The most tremendous thing in the world
Is for [people] to find that door – the door to God.
The most important thing that any [person] can do
Is to take hold of one of those blind, groping hands
And put it on the latch – the latch that only clicks
And opens to the [person’s] own touch.

[People] die outside the door, as starving beggars die
On cold nights in cruel cities in the dead of winter.
Die for want of what is within their grasp.
They live on the other side of it – live because they have not found it.
Nothing else matters compared to helping them find it,
And open it, and walk in, and find Him.
So I stand by the door.

Go in great saints; go all the way in –
Go way down into the cavernous cellars,
And way up into the spacious attics.
It is a vast, roomy house, this house where God is.
Go into the deepest of hidden casements,
Of withdrawal, of silence, of sainthood.
Some must inhabit those inner rooms
And know the depths and heights of God,
And call outside to the rest of us how wonderful it is.
Sometimes I take a deeper look in.
Sometimes venture in a little farther,
But my place seems closer to the opening.
So I stand by the door.

[ There is another reason why I stand there.
Some people get part way in and become afraid
Lest God and the zeal of His house devour them;
For God is so very great and asks all of us.
And these people feel a cosmic claustrophobia
And want to get out. ‘Let me out!’ they cry.
And the people way inside only terrify them more.
Somebody must be by the door to tell them that they are spoiled.
For the old life, they have seen too much:
One taste of God and nothing but God will do any more.
Somebody must be watching for the frightened
Who seek to sneak out just where they came in,
To tell them how much better it is inside.
The people too far in do not see how near these are
To leaving – preoccupied with the wonder of it all.
Somebody must watch for those who have entered the door
But would like to run away. So for them too,
I stand by the door.

I admire the people who go way in.
But I wish they would not forget how it was
Before they got in. Then they would be able to help
The people who have not yet even found the door.
Or the people who want to run away again from God.
You can go in too deeply and stay in too long
And forget the people outside the door. ]
As for me, I shall take my old accustomed place,
Near enough to God to hear Him and know He is there,
But not so far from [people] as not to hear them,
And remember they are there too.

Where? Outside the door –
Thousands of them. Millions of them.
But – more important for me –
One of them, two of them, ten of them.
Whose hands I am intended to put on the latch.
So I shall stand by the door and wait
For those who seek it.

‘I had rather be a door-keeper
So I stand by the door.

This is walking in his paths.  This is walking in the light of the LORD!  This goes hand in hand with true worship, worshipping in spirit and in truth.  

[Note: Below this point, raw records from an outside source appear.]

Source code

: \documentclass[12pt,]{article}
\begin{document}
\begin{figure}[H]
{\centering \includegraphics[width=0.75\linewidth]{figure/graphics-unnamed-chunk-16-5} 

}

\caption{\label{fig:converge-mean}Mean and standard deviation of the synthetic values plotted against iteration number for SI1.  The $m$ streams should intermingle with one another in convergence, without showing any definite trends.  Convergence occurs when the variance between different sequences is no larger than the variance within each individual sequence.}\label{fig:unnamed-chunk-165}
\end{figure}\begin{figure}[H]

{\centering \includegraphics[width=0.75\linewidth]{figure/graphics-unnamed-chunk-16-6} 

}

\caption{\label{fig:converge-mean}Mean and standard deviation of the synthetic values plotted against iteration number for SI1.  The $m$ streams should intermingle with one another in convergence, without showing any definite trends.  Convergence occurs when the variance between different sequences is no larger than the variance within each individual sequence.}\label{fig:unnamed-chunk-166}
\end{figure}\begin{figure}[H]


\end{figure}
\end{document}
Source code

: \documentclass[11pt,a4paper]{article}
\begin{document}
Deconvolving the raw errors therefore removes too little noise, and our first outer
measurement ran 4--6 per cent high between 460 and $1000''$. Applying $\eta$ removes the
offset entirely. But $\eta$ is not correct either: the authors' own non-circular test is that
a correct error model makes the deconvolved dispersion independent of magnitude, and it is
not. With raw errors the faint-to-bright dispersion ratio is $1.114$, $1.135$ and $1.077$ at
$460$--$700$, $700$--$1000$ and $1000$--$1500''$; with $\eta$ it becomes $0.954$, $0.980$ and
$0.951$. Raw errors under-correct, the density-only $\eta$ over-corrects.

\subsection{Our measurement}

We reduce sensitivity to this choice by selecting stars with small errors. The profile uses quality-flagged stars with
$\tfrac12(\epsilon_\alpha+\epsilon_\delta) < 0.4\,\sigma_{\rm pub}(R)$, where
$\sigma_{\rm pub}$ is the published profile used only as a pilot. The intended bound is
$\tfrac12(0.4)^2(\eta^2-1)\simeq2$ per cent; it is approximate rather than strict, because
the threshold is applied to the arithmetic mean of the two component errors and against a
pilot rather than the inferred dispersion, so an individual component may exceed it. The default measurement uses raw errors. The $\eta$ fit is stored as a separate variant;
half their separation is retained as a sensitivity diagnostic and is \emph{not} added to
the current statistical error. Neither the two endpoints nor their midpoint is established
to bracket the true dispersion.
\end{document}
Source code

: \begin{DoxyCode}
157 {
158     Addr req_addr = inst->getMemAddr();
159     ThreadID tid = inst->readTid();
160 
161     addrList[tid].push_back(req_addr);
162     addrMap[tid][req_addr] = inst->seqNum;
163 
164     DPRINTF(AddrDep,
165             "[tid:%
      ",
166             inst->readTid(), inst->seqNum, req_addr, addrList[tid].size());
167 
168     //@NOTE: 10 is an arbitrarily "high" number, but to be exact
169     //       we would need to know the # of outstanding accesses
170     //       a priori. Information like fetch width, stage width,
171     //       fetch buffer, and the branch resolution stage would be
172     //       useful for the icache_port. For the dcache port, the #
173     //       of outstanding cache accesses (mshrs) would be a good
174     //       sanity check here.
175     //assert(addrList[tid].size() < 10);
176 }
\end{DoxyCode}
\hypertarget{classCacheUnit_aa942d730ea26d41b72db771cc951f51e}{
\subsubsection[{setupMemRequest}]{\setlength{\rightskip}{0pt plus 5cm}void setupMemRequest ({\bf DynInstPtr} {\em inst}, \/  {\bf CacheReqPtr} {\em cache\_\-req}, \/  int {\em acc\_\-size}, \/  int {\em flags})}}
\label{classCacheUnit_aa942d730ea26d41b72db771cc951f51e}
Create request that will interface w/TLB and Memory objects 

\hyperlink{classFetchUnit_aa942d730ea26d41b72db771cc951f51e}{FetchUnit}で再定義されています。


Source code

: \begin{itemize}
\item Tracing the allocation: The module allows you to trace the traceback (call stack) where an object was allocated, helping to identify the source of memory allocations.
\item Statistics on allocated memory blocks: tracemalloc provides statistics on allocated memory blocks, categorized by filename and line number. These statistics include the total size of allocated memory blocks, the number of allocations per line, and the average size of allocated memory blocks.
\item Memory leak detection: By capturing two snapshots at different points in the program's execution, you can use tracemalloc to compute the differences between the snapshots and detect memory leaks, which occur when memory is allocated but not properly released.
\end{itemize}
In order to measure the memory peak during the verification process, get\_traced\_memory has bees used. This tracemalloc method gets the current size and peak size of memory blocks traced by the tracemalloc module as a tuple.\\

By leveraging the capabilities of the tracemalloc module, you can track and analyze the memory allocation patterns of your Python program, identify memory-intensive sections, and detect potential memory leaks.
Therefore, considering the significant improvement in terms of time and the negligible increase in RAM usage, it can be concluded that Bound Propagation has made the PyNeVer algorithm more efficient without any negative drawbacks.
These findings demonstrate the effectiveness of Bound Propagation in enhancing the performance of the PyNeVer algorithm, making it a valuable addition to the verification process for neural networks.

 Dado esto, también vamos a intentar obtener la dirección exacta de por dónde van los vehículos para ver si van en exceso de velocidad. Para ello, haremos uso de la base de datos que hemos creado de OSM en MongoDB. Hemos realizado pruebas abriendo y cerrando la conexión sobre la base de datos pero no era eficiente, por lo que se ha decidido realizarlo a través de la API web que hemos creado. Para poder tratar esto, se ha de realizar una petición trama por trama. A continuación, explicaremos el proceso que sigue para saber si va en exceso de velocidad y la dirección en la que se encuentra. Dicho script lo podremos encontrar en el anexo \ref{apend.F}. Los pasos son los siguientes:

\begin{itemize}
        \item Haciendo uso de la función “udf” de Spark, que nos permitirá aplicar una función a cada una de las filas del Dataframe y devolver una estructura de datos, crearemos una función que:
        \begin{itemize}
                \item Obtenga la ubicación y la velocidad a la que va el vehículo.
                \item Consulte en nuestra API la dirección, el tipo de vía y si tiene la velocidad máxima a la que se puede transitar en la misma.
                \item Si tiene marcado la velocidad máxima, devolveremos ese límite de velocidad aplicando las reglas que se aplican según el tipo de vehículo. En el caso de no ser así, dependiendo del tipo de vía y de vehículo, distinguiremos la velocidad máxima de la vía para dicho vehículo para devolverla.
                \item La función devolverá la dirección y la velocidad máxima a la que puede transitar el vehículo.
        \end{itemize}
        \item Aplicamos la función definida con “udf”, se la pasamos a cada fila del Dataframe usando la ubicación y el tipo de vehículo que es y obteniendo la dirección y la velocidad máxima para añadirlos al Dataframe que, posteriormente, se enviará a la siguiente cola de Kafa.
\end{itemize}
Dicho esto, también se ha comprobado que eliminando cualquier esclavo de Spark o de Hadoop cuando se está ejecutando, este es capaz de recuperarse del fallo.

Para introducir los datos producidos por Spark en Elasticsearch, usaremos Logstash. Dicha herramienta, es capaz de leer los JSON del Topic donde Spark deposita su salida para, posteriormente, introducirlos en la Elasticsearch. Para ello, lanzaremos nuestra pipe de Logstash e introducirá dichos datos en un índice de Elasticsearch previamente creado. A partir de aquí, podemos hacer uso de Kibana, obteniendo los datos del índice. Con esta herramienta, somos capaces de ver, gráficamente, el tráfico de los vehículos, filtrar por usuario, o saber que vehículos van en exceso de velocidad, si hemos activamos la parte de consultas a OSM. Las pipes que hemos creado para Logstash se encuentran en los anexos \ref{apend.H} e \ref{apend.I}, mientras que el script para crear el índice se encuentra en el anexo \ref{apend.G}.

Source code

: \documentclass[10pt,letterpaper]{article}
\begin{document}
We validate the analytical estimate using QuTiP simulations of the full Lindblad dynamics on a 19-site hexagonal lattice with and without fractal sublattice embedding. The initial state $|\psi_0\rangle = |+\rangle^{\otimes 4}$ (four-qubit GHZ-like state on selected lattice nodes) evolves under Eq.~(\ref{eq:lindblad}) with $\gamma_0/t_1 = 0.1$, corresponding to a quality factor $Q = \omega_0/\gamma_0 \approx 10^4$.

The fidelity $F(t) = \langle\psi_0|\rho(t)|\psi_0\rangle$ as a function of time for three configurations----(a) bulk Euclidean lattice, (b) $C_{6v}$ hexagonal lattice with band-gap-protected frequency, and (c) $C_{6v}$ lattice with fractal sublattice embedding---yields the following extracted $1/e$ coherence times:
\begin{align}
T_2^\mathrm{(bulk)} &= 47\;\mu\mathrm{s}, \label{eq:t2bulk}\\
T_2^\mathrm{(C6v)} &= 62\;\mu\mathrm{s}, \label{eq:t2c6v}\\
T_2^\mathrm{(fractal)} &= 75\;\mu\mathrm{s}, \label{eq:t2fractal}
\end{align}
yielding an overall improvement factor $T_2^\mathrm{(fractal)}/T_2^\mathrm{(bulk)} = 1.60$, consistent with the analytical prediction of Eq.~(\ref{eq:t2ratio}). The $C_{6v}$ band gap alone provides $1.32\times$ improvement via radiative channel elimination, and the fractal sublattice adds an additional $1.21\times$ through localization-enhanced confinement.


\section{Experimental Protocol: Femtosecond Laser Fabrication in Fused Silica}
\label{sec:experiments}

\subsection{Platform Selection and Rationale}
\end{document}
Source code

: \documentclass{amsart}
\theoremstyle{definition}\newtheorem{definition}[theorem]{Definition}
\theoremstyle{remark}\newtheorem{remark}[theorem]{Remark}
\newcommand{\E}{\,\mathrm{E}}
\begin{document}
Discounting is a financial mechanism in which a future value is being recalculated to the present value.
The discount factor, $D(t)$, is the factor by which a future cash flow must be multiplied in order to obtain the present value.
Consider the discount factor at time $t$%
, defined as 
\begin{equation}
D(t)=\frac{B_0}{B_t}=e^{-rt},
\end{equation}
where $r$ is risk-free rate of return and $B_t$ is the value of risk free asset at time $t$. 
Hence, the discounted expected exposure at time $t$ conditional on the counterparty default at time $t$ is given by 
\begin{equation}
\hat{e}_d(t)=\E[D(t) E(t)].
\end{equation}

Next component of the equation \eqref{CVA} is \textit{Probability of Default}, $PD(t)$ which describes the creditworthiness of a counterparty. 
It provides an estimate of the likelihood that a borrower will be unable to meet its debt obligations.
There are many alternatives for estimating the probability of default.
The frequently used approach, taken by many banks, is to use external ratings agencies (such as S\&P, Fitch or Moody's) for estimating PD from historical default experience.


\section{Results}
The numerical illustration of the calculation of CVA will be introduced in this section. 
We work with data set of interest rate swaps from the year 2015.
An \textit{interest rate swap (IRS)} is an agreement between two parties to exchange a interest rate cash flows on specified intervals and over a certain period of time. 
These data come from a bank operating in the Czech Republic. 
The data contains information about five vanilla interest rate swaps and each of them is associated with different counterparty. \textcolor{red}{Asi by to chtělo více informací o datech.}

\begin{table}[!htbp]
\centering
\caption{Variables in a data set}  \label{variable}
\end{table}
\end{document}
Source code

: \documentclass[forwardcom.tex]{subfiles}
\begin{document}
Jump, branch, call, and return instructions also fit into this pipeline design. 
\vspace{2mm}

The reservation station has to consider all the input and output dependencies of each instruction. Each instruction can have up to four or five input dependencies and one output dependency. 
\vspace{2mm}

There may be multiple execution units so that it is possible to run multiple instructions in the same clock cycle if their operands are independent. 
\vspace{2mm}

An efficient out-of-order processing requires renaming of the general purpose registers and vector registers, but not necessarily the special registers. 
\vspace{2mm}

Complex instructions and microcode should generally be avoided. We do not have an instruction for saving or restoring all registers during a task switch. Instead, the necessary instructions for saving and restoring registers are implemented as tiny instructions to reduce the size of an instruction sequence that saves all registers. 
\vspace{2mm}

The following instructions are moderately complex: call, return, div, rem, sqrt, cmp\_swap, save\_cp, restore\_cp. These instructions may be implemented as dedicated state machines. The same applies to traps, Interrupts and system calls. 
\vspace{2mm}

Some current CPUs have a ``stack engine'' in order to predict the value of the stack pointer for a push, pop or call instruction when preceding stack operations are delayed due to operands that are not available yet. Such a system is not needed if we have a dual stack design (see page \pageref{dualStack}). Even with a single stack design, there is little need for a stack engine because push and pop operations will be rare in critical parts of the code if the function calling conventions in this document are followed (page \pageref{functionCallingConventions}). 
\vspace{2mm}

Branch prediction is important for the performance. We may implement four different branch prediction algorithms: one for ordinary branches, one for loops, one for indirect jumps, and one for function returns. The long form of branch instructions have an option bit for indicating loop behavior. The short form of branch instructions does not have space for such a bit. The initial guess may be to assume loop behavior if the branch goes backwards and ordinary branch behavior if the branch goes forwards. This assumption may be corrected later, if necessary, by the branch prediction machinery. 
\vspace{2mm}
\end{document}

[ Micah the prophet famously asked:  (6:6a, 8)
“With what shall I come before the Lord,
   and bow myself before God on high?
He has showed you, O mortal, what is good;
   and what does the Lord require of you
but to do justice, and to love kindness,
   and to walk humbly with your God? ]

Your December can be a season of worshipping God fully.  All we are, worshipping all God is.  Our lives an offering to Jesus the Christ.